Up to 2.6m home owners with interest-only mortgages are facing a "wake-up call" after the regulator warned that up to half of these borrowers who are due to repay their loans over the next 30 years, will not have enough money to pay their loans back.

A similar proportion - around half - of the 600,000 borrowers due to repay before 2020 are estimated to have a shortfall.

The Financial Conduct Authority (FCA) says that with around 260,000 people in the 30-year group, they have no strategy in place for repaying their loan.

Consumer campaigners also raised concerns that a "significant" number of people claimed to be unaware how their loan was meant to be paid back when they took the product out and called for further work to make sure some borrowers were not mis-sold deals.

The FCA report says "payment shocks" from interest-only mortgages are likely to come in three distinct waves over the next 30 years, dependent on when the mortgage was taken out.

The director general of the Council of Mortgage Lenders, Paul Smee, told the Today programme that lenders are doing what they can to deal with the situation.

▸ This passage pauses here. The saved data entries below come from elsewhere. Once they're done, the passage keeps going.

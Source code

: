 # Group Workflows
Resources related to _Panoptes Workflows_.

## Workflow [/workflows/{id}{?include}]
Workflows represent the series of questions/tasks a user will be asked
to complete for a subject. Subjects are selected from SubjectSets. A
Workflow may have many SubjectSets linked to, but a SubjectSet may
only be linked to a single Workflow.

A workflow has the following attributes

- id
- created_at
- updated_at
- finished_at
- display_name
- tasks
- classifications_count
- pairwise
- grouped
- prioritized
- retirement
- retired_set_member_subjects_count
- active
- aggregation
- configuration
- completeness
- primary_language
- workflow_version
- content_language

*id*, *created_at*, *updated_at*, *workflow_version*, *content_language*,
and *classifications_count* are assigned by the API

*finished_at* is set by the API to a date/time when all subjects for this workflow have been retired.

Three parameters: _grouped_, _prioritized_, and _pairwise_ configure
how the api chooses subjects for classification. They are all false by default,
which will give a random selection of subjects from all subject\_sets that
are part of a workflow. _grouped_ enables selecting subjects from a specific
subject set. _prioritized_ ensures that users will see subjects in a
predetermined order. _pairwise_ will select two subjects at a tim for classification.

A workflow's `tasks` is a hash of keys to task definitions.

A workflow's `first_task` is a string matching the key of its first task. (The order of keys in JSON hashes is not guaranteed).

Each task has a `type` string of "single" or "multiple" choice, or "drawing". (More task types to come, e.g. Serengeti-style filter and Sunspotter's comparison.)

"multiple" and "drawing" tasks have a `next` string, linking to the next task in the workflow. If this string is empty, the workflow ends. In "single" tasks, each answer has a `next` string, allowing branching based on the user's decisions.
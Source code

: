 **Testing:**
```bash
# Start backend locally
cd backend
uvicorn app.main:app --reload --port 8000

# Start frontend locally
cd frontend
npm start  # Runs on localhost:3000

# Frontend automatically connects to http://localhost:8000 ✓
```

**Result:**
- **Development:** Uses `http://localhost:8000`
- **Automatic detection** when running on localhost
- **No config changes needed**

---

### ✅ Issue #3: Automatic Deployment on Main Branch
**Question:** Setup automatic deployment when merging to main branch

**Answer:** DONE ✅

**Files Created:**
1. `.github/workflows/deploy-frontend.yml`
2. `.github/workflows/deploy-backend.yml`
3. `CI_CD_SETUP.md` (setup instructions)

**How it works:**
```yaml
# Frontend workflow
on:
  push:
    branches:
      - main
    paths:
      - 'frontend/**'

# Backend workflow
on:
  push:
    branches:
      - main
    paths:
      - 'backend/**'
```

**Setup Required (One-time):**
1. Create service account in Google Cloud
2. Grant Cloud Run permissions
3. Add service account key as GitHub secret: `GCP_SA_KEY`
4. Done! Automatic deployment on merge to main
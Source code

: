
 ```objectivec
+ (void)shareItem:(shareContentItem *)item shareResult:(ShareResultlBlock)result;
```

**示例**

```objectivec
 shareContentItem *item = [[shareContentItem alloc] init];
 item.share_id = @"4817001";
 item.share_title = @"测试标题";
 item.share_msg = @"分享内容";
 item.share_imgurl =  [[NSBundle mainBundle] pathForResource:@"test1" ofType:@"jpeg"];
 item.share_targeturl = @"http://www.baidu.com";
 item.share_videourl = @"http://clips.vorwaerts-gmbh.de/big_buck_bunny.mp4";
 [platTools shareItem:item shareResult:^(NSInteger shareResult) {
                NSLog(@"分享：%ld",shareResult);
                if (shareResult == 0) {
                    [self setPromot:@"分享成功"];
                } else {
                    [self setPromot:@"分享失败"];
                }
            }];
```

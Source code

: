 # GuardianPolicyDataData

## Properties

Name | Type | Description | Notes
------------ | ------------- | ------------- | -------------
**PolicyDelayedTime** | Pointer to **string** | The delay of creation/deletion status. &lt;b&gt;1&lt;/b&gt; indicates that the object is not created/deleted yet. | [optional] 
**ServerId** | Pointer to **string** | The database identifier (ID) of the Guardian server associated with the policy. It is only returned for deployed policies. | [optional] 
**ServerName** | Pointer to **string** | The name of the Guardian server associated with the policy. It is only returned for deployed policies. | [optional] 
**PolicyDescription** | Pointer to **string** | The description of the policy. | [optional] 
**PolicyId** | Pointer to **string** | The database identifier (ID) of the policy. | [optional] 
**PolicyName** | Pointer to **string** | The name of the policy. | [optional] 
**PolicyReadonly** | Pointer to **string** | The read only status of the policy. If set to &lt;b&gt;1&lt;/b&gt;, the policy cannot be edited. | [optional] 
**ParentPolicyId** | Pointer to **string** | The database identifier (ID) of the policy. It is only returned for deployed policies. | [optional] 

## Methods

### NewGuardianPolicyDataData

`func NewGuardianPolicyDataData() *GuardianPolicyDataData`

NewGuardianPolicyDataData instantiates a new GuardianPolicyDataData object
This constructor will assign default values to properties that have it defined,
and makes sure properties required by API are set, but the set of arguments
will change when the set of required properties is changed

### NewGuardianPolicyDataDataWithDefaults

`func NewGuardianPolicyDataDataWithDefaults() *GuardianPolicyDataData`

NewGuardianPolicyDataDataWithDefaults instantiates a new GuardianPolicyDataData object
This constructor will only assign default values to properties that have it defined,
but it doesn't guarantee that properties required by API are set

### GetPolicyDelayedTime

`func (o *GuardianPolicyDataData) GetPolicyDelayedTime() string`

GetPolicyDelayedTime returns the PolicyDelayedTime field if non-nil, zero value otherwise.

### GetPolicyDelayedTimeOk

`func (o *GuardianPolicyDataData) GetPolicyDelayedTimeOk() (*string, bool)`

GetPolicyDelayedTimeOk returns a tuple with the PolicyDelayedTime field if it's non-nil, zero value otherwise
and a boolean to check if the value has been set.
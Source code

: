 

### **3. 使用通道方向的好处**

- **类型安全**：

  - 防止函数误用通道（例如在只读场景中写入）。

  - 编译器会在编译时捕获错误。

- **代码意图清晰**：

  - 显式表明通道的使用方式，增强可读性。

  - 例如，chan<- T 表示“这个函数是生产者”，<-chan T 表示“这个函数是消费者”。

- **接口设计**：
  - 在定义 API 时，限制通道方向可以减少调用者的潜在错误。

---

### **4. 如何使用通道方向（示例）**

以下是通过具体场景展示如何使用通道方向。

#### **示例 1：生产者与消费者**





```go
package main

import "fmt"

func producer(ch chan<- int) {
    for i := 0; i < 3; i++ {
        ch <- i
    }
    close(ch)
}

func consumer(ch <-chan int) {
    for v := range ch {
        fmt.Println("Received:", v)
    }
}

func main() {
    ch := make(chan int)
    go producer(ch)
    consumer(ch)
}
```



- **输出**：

He said: "It's important that those people who feel that their plan is off course or who haven't thought about their plan talk to their lender.

"That is why the industry has made a commitment that those whose interest only policies mature before 2020, will have a communication within the next year.

"A lot will have already had that communication but we will up the game to ensure that everyone receives it," he added.

First broadcast on BBC Radio 4's Today programme on Thursday 2 May 2013.